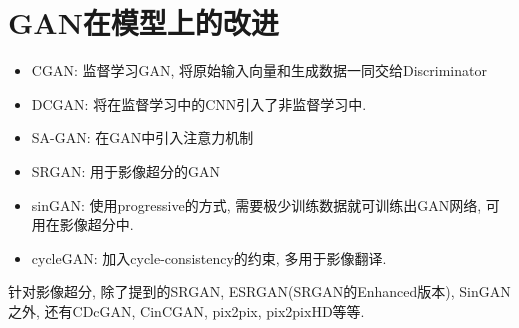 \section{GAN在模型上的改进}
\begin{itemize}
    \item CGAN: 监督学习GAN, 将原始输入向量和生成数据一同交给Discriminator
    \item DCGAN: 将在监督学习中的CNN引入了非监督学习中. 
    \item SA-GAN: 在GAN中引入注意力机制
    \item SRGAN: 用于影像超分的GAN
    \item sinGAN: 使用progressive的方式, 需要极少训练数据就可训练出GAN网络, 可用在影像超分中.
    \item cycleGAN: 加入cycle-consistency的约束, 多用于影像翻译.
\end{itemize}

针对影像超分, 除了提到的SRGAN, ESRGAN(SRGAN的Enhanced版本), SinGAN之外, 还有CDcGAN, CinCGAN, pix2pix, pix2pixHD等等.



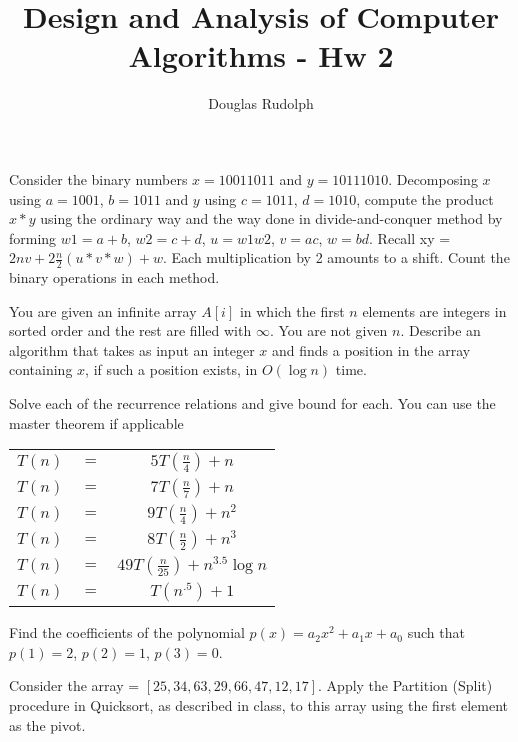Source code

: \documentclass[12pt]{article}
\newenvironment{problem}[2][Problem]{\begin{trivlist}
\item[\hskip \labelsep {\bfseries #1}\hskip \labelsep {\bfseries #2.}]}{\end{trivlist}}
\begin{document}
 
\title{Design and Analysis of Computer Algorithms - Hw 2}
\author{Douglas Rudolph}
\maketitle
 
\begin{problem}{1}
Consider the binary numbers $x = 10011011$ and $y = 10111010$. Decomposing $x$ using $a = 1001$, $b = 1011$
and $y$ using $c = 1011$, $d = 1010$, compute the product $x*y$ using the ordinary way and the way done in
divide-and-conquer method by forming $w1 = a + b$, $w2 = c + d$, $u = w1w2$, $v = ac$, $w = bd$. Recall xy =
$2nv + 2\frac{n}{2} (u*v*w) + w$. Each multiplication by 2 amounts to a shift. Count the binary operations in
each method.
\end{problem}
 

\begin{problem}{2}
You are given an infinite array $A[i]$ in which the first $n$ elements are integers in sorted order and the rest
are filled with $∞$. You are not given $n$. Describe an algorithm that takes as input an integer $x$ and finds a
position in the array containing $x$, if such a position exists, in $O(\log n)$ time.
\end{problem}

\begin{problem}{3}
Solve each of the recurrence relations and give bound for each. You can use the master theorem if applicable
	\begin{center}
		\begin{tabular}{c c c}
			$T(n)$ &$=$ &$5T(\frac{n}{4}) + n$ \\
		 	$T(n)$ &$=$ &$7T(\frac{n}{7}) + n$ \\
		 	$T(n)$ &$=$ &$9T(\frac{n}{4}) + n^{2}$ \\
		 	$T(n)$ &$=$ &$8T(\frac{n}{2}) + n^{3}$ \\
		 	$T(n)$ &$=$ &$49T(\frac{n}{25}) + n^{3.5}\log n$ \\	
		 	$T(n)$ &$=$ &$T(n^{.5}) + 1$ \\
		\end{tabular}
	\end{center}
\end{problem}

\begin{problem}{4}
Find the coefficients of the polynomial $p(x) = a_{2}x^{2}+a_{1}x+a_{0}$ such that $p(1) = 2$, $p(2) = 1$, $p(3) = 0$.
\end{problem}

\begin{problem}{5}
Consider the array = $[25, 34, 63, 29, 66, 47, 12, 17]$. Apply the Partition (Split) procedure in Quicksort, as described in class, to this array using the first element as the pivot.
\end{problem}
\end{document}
-=-=-
Exercise
The entire listing above, minus its pictures, should be copied out exactly.

Task result
 \section{GAN在模型上的改进}
\begin{itemize}
    \item CGAN: 监督学习GAN, 将原始输入向量和生成数据一同交给Discriminator
    \item DCGAN: 将在监督学习中的CNN引入了非监督学习中. 
    \item SA-GAN: 在GAN中引入注意力机制
    \item SRGAN: 用于影像超分的GAN
    \item sinGAN: 使用progressive的方式, 需要极少训练数据就可训练出GAN网络, 可用在影像超分中.
    \item cycleGAN: 加入cycle-consistency的约束, 多用于影像翻译.
\end{itemize}

针对影像超分, 除了提到的SRGAN, ESRGAN(SRGAN的Enhanced版本), SinGAN之外, 还有CDcGAN, CinCGAN, pix2pix, pix2pixHD等等.



Source code

: \documentclass[12pt]{article}
\newenvironment{problem}[2][Problem]{\begin{trivlist}
\item[\hskip \labelsep {\bfseries #1}\hskip \labelsep {\bfseries #2.}]}{\end{trivlist}}
\begin{document}
 
\title{Design and Analysis of Computer Algorithms - Hw 2}
\author{Douglas Rudolph}
\maketitle
 
\begin{problem}{1}
Consider the binary numbers $x = 10011011$ and $y = 10111010$. Decomposing $x$ using $a = 1001$, $b = 1011$
and $y$ using $c = 1011$, $d = 1010$, compute the product $x*y$ using the ordinary way and the way done in
divide-and-conquer method by forming $w1 = a + b$, $w2 = c + d$, $u = w1w2$, $v = ac$, $w = bd$. Recall xy =
$2nv + 2\frac{n}{2} (u*v*w) + w$. Each multiplication by 2 amounts to a shift. Count the binary operations in
each method.
\end{problem}
 

\begin{problem}{2}
You are given an infinite array $A[i]$ in which the first $n$ elements are integers in sorted order and the rest
are filled with $∞$. You are not given $n$. Describe an algorithm that takes as input an integer $x$ and finds a
position in the array containing $x$, if such a position exists, in $O(\log n)$ time.
\end{problem}

\begin{problem}{3}
Solve each of the recurrence relations and give bound for each. You can use the master theorem if applicable
	\begin{center}
		\begin{tabular}{c c c}
			$T(n)$ &$=$ &$5T(\frac{n}{4}) + n$ \\
		 	$T(n)$ &$=$ &$7T(\frac{n}{7}) + n$ \\
		 	$T(n)$ &$=$ &$9T(\frac{n}{4}) + n^{2}$ \\
		 	$T(n)$ &$=$ &$8T(\frac{n}{2}) + n^{3}$ \\
		 	$T(n)$ &$=$ &$49T(\frac{n}{25}) + n^{3.5}\log n$ \\	
		 	$T(n)$ &$=$ &$T(n^{.5}) + 1$ \\
		\end{tabular}
	\end{center}
\end{problem}

\begin{problem}{4}
Find the coefficients of the polynomial $p(x) = a_{2}x^{2}+a_{1}x+a_{0}$ such that $p(1) = 2$, $p(2) = 1$, $p(3) = 0$.
\end{problem}

\begin{problem}{5}
Consider the array = $[25, 34, 63, 29, 66, 47, 12, 17]$. Apply the Partition (Split) procedure in Quicksort, as described in class, to this array using the first element as the pivot.
\end{problem}
\end{document}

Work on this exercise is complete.